» **Task objective**:
Transcribe the listing that follows in full, exactly, and drop its images.

- - -

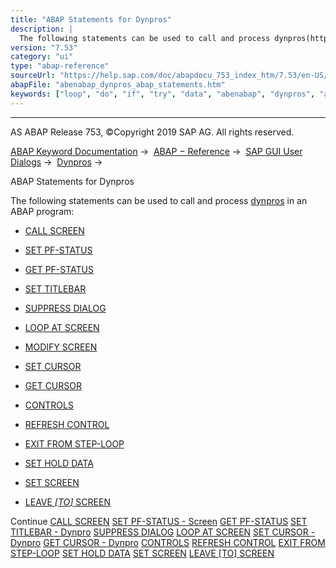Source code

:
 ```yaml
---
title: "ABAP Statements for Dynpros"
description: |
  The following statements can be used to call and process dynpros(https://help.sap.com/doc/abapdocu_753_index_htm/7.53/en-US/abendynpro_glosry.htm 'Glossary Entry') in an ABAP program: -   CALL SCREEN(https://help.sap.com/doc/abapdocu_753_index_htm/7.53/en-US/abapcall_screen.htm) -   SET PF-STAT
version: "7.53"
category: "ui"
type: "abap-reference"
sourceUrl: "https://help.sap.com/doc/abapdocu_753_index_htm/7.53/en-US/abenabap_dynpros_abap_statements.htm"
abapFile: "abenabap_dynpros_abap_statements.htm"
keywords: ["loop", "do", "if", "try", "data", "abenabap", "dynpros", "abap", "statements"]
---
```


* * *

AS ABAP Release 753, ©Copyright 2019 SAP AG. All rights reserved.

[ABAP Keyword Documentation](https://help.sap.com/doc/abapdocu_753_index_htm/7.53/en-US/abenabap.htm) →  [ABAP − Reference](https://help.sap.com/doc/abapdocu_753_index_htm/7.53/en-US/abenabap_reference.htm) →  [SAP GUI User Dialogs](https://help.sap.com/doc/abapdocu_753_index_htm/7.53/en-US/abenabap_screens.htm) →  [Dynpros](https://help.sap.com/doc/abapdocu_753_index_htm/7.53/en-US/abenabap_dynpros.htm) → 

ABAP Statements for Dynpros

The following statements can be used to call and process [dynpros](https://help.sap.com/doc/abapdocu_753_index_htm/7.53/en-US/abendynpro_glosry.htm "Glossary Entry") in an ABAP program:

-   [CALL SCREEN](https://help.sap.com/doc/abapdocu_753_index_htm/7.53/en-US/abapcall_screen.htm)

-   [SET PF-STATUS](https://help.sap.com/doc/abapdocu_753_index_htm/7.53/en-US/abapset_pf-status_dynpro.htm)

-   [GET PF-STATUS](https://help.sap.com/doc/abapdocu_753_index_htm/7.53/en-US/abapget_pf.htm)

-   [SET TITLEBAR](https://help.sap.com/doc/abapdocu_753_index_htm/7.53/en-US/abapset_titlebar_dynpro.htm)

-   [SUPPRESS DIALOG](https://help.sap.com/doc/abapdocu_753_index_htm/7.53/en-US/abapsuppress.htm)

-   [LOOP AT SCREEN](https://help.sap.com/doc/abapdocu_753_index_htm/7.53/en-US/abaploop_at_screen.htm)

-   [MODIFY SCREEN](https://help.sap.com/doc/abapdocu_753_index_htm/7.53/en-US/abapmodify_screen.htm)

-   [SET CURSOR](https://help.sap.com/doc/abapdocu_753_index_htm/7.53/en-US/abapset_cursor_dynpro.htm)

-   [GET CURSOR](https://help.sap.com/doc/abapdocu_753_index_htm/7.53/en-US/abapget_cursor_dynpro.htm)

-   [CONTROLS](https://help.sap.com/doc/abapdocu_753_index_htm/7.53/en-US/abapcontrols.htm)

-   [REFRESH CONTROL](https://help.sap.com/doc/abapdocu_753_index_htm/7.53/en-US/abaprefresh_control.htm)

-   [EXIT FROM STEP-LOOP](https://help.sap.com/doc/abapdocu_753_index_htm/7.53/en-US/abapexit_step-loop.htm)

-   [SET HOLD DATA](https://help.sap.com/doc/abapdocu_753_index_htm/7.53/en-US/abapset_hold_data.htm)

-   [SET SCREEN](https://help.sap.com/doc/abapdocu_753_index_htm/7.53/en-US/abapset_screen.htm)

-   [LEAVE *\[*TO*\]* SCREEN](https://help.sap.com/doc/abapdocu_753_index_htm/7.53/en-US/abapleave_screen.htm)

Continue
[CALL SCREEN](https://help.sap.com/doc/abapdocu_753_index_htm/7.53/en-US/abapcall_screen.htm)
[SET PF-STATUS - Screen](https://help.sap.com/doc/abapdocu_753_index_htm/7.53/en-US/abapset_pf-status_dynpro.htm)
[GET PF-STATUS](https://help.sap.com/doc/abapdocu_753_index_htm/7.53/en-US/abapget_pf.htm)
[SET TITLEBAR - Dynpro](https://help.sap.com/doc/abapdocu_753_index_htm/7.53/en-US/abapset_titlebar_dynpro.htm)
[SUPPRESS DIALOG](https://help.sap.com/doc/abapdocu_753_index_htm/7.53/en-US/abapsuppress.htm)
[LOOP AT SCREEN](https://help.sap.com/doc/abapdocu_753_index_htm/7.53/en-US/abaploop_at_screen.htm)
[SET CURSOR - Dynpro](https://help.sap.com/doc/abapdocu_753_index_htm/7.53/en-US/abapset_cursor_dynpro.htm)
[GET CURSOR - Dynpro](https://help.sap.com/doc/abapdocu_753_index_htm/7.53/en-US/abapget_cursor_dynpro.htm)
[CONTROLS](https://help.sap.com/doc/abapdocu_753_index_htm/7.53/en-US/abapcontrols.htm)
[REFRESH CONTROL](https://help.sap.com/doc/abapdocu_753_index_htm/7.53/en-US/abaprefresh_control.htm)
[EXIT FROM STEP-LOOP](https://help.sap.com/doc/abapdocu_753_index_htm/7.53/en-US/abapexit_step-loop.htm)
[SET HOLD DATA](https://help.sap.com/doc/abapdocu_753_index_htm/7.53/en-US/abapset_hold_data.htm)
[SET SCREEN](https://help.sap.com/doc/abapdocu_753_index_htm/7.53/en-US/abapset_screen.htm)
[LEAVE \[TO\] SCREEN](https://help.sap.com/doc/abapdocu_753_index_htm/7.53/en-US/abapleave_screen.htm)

- - -

» **Output for this task**:
Source code

:
 ```yaml
---
title: "ABAP Statements for Dynpros"
description: |
  The following statements can be used to call and process dynpros(https://help.sap.com/doc/abapdocu_753_index_htm/7.53/en-US/abendynpro_glosry.htm 'Glossary Entry') in an ABAP program: -   CALL SCREEN(https://help.sap.com/doc/abapdocu_753_index_htm/7.53/en-US/abapcall_screen.htm) -   SET PF-STAT
version: "7.53"
category: "ui"
type: "abap-reference"
sourceUrl: "https://help.sap.com/doc/abapdocu_753_index_htm/7.53/en-US/abenabap_dynpros_abap_statements.htm"
abapFile: "abenabap_dynpros_abap_statements.htm"
keywords: ["loop", "do", "if", "try", "data", "abenabap", "dynpros", "abap", "statements"]
---
```


* * *

AS ABAP Release 753, ©Copyright 2019 SAP AG. All rights reserved.

[ABAP Keyword Documentation](https://help.sap.com/doc/abapdocu_753_index_htm/7.53/en-US/abenabap.htm) →  [ABAP − Reference](https://help.sap.com/doc/abapdocu_753_index_htm/7.53/en-US/abenabap_reference.htm) →  [SAP GUI User Dialogs](https://help.sap.com/doc/abapdocu_753_index_htm/7.53/en-US/abenabap_screens.htm) →  [Dynpros](https://help.sap.com/doc/abapdocu_753_index_htm/7.53/en-US/abenabap_dynpros.htm) → 

ABAP Statements for Dynpros

The following statements can be used to call and process [dynpros](https://help.sap.com/doc/abapdocu_753_index_htm/7.53/en-US/abendynpro_glosry.htm "Glossary Entry") in an ABAP program:

-   [CALL SCREEN](https://help.sap.com/doc/abapdocu_753_index_htm/7.53/en-US/abapcall_screen.htm)

-   [SET PF-STATUS](https://help.sap.com/doc/abapdocu_753_index_htm/7.53/en-US/abapset_pf-status_dynpro.htm)

-   [GET PF-STATUS](https://help.sap.com/doc/abapdocu_753_index_htm/7.53/en-US/abapget_pf.htm)

-   [SET TITLEBAR](https://help.sap.com/doc/abapdocu_753_index_htm/7.53/en-US/abapset_titlebar_dynpro.htm)

-   [SUPPRESS DIALOG](https://help.sap.com/doc/abapdocu_753_index_htm/7.53/en-US/abapsuppress.htm)

-   [LOOP AT SCREEN](https://help.sap.com/doc/abapdocu_753_index_htm/7.53/en-US/abaploop_at_screen.htm)

-   [MODIFY SCREEN](https://help.sap.com/doc/abapdocu_753_index_htm/7.53/en-US/abapmodify_screen.htm)

-   [SET CURSOR](https://help.sap.com/doc/abapdocu_753_index_htm/7.53/en-US/abapset_cursor_dynpro.htm)

-   [GET CURSOR](https://help.sap.com/doc/abapdocu_753_index_htm/7.53/en-US/abapget_cursor_dynpro.htm)

-   [CONTROLS](https://help.sap.com/doc/abapdocu_753_index_htm/7.53/en-US/abapcontrols.htm)

-   [REFRESH CONTROL](https://help.sap.com/doc/abapdocu_753_index_htm/7.53/en-US/abaprefresh_control.htm)

-   [EXIT FROM STEP-LOOP](https://help.sap.com/doc/abapdocu_753_index_htm/7.53/en-US/abapexit_step-loop.htm)

-   [SET HOLD DATA](https://help.sap.com/doc/abapdocu_753_index_htm/7.53/en-US/abapset_hold_data.htm)

-   [SET SCREEN](https://help.sap.com/doc/abapdocu_753_index_htm/7.53/en-US/abapset_screen.htm)

-   [LEAVE *\[*TO*\]* SCREEN](https://help.sap.com/doc/abapdocu_753_index_htm/7.53/en-US/abapleave_screen.htm)

Continue
[CALL SCREEN](https://help.sap.com/doc/abapdocu_753_index_htm/7.53/en-US/abapcall_screen.htm)
[SET PF-STATUS - Screen](https://help.sap.com/doc/abapdocu_753_index_htm/7.53/en-US/abapset_pf-status_dynpro.htm)
[GET PF-STATUS](https://help.sap.com/doc/abapdocu_753_index_htm/7.53/en-US/abapget_pf.htm)
[SET TITLEBAR - Dynpro](https://help.sap.com/doc/abapdocu_753_index_htm/7.53/en-US/abapset_titlebar_dynpro.htm)
[SUPPRESS DIALOG](https://help.sap.com/doc/abapdocu_753_index_htm/7.53/en-US/abapsuppress.htm)
[LOOP AT SCREEN](https://help.sap.com/doc/abapdocu_753_index_htm/7.53/en-US/abaploop_at_screen.htm)
[SET CURSOR - Dynpro](https://help.sap.com/doc/abapdocu_753_index_htm/7.53/en-US/abapset_cursor_dynpro.htm)
[GET CURSOR - Dynpro](https://help.sap.com/doc/abapdocu_753_index_htm/7.53/en-US/abapget_cursor_dynpro.htm)
[CONTROLS](https://help.sap.com/doc/abapdocu_753_index_htm/7.53/en-US/abapcontrols.htm)
[REFRESH CONTROL](https://help.sap.com/doc/abapdocu_753_index_htm/7.53/en-US/abaprefresh_control.htm)
[EXIT FROM STEP-LOOP](https://help.sap.com/doc/abapdocu_753_index_htm/7.53/en-US/abapexit_step-loop.htm)
[SET HOLD DATA](https://help.sap.com/doc/abapdocu_753_index_htm/7.53/en-US/abapset_hold_data.htm)
[SET SCREEN](https://help.sap.com/doc/abapdocu_753_index_htm/7.53/en-US/abapset_screen.htm)
[LEAVE \[TO\] SCREEN](https://help.sap.com/doc/abapdocu_753_index_htm/7.53/en-US/abapleave_screen.htm)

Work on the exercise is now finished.